朝日に照らされた小さな入口に、所々崩れた小さな遺跡を前にして、
【さてと、何が出るかな?】
ほんの少しの期待を胸に、ラファが言う。それを聞いたシャインとフレナは、
【楽観的だな】
【……規模的に小さいから。ボク達の呪いに、繋がりそうなのはない、んじゃない?】
五年間という長い期間、この繰り返しをして来たために、二人の反応は冷ややかだった。
【冷たいなぁ二人とも。まぁ、この大魔術師である私ですら解除出来ない代物だからね! 期待値が下がるのも仕方ないか!】
一人納得するラファに、シャインとフレナはため息をつく。
有翼人達が暮らすショヨク国は魔術に秀でた者が多く、その中でも最高位が大魔術師なのだが、三身一体の呪いは前例がないらしく、その大魔術師であるラファですらお手上げなのだ。
もう一度ため息を吐くとフレナは、
【……人がいたら面倒だし。この中は狭いからシャインに変わった方が、いいんじゃない?】
ダークエルフは、純粋なエルフの突然変異で産まれる亜種であり、希少な上禁忌の存在とされ畏怖される事が多いのだ。
【そうだな。変わるか】
光に包まれ、フレナはシャインと交代する。
「さてと……行くか」
シャインは手持ちのライターを点け、ゆっくりと遺跡に入って行く。
【私に変われれば、魔術で火を灯すことなど造作もないのだけれどね! 交代すると掛けた魔術もリセットされてしまうから困ったものだね!!】
【……毎回ライターを出すたびに愚痴るな】
たいそう面倒くさそうにそう言うと、シャインは遺跡の中を進んで行く。
フレナの言う通り、規模の小さい遺跡はすぐに中央部だろう広間に出た。
「……何が出る?」
【魔術的な気配は感じないな! シャインが触れても大丈夫だろう!】
ラファの言葉に、シャインは少し安堵すると広間の中を調べ始める。
壁には一面に古代文字が書かれており、中心部には円形の台座があった。
「儀礼用か?」
慎重に台座に近づく。だいぶ古い年代の物らしく大部分が欠けているが、かろうじておそらく儀礼に使うものだろう、埃を被った両手に乗せられる程度の大きさの水晶玉が置かれていた。

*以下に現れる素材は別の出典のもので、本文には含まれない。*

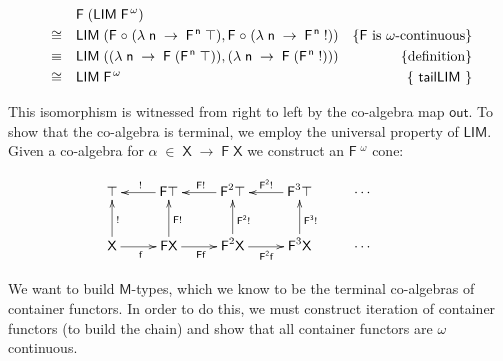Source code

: \documentclass[a4paper]{article}
\newcommand{\Conid}[1]{\mathit{#1}}
\newcommand{\Varid}[1]{\mathit{#1}}
\renewcommand\Varid[1]{\mathord{\textsf{#1}}}
\let\Conid\Varid
\begin{document}
\begin{align*}
&&& \ensuremath{\Conid{F}\;(\Conid{LIM}\;\Conid{F}\;\!^{\omega})} & \\
&\cong&& \ensuremath{\Conid{LIM}\;(\Conid{F}\;\ensuremath{\mbox{$\circ$}}\;(\lambda\;\Varid{n}\;\rightarrow\;\Conid{F}\;\!^{\Varid{n}}\;\top),\Conid{F}\;\ensuremath{\mbox{$\circ$}}\;(\lambda\;\Varid{n}\;\rightarrow\;\Conid{F}\;\!^{\Varid{n}}\;\mathbin{!}))} & \{\mbox{\ensuremath{\Conid{F}} is $\omega$-continuous}\} \\
&\equiv&& \ensuremath{\Conid{LIM}\;((\lambda\;\Varid{n}\;\rightarrow\;\Conid{F}\;(\Conid{F}\;\!^{\Varid{n}}\;\top)),(\lambda\;\Varid{n}\;\rightarrow\;\Conid{F}\;(\Conid{F}\;\!^{\Varid{n}}\;\mathbin{!})))} & \{\mbox{definition}\}\\
&\cong&& \ensuremath{\Conid{LIM}\;\Conid{F}\;\!^{\omega}} & \{\mbox{ \ensuremath{\Varid{tailLIM}} }\} \\
\end{align*}


This isomorphism is witnessed from right to left by the co-algebra map \ensuremath{\Varid{out}}.
To show that the co-algebra is terminal, we employ the universal property of
\ensuremath{\Conid{LIM}}. Given a co-algebra for \ensuremath{\alpha\;\in\;\Conid{X}\;\rightarrow\;\Conid{F}\;\Conid{X}} we construct an \ensuremath{\Conid{F}\;\!^{\omega}} cone:

\[
\xymatrix{
\ensuremath{\top} &
\ar[l]_{\ensuremath{\mathbin{!}}}
\ensuremath{\Conid{F}} \ensuremath{\top} &
\ar[l]_{\ensuremath{\Conid{F}} \ensuremath{\mathbin{!}}}
\ensuremath{\Conid{F}}^{2} \ensuremath{\top} &
\ar[l]_{\ensuremath{\Conid{F}}^{\ensuremath{\Varid{2}}} \ensuremath{\mathbin{!}}}
\ensuremath{\Conid{F}}^{3} \ensuremath{\top} &
\cdots & \\
\ensuremath{\Conid{X}} 
\ar[u]_{\ensuremath{\mathbin{!}}}
\ar[r]_{\ensuremath{\Varid{f}}} &
\ensuremath{\Conid{F}} \ensuremath{\Conid{X}} 
\ar[u]_{\ensuremath{\Conid{F}} \ensuremath{\mathbin{!}}}
\ar[r]_{\ensuremath{\Conid{F}} \ensuremath{\Varid{f}}} &
\ensuremath{\Conid{F}}^{2} \ensuremath{\Conid{X}}
\ar[u]_{\ensuremath{\Conid{F}}^{\ensuremath{\Varid{2}}} \ensuremath{\mathbin{!}}} 
\ar[r]_{\ensuremath{\Conid{F}}^{\ensuremath{\Varid{2}}} \ensuremath{\Varid{f}}} &
\ensuremath{\Conid{F}}^{3} \ensuremath{\Conid{X}}
\ar[u]_{\ensuremath{\Conid{F}}^{\ensuremath{\Varid{3}}} \ensuremath{\mathbin{!}}} 
 &
\cdots \\
}
\]

We want to build \ensuremath{\Conid{M}}-types, which we know to be the terminal co-algebras of 
container functors. In order to do this, we must construct 
iteration of container functors (to build the chain) and show that all container
functors are $\omega$ continuous.
\end{document}
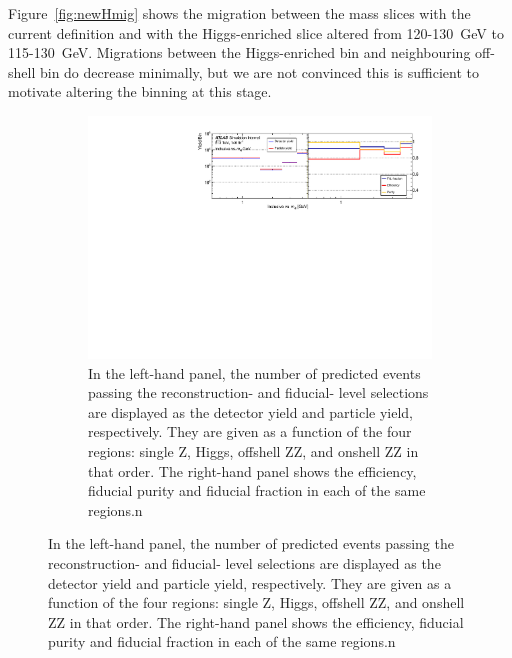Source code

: Figure~\ref{fig:newHmig} shows the migration between the \mFourL mass slices with the current definition and with the Higgs-enriched slice altered from 120-130~GeV to 115-130~GeV. Migrations between the Higgs-enriched bin and neighbouring off-shell bin do decrease minimally, but we are not convinced this is sufficient to motivate altering the binning at this stage.
\begin{figure}[htb!]
    \begin{subfigure}{.99\textwidth}\centering
      \includegraphics[width=.99\linewidth]{Figures/m4l/UnfoldingStudies/v014_inputs/inclusive_vs_m4linputs.pdf}  
      \caption{In the left-hand panel, the number of predicted events passing the reconstruction- and fiducial- level selections are displayed as the detector yield and particle yield, respectively. They are given as a function of the four \mFourL regions: single Z, Higgs,  offshell ZZ, and onshell ZZ in that order. The right-hand panel shows the efficiency, fiducial purity and fiducial fraction in each of the same \mFourL regions.n}
      \label{fig:inclvm4lunf}
    \end{subfigure}
\end{figure}

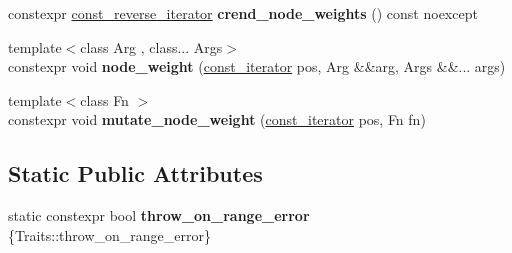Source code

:\begin{DoxyCompactItemize}
constexpr \mbox{\hyperlink{classsequoia_1_1utilities_1_1iterator}{const\+\_\+reverse\+\_\+iterator}} {\bfseries crend\+\_\+node\+\_\+weights} () const noexcept
\item 
\mbox{\label{classsequoia_1_1maths_1_1graph__impl_1_1node__storage_a310e468a34b036ccc519b1f54715b10f}} 
{\footnotesize template$<$class Arg , class... Args$>$ }\\constexpr void {\bfseries node\+\_\+weight} (\mbox{\hyperlink{classsequoia_1_1utilities_1_1iterator}{const\+\_\+iterator}} pos, Arg \&\&arg, Args \&\&... args)
\item 
\mbox{\label{classsequoia_1_1maths_1_1graph__impl_1_1node__storage_ad5747162006b09ab2b0c4cd204e8a961}} 
{\footnotesize template$<$class Fn $>$ }\\constexpr void {\bfseries mutate\+\_\+node\+\_\+weight} (\mbox{\hyperlink{classsequoia_1_1utilities_1_1iterator}{const\+\_\+iterator}} pos, Fn fn)
\end{DoxyCompactItemize}
\subsection*{Static Public Attributes}
\begin{DoxyCompactItemize}
\item 
\mbox{\label{classsequoia_1_1maths_1_1graph__impl_1_1node__storage_a2a48b40151f60b36a727668769612eb4}} 
static constexpr bool {\bfseries throw\+\_\+on\+\_\+range\+\_\+error} \{Traits\+::throw\+\_\+on\+\_\+range\+\_\+error\}
\end{DoxyCompactItemize}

【ふむふむ。マナは感じないね! ただのなんの力もない水晶玉だろう!】
ラファの解析を元に、シャインは水晶玉を回収する。
「他に部屋は……なさそうだな……ん?」
台座に違和感を感じ、覗き込む。
【……古代文字。とは別の文字?】
フレナが疑問形で言う。それにラファも反応する。
【そうだね。見たところ……古代ではなく比較的最近のものだろう。ただ、ショヨクの言葉ではなさそうだ】
【……古代エルフ。の文字でもない……と思うよ?】
二人の言葉に、シャインは一人頷くと、
「アタシの故郷、マーテル共和国の言葉でもなさそうだな。……ユスティティア連合国か?」
ユスティティア連合国とは、この世界の大半をしめる、ゼルガ、ガーデス、スザリ、ハルストレム、グーガスラヒ、ユスティティアからなる大国のことだ。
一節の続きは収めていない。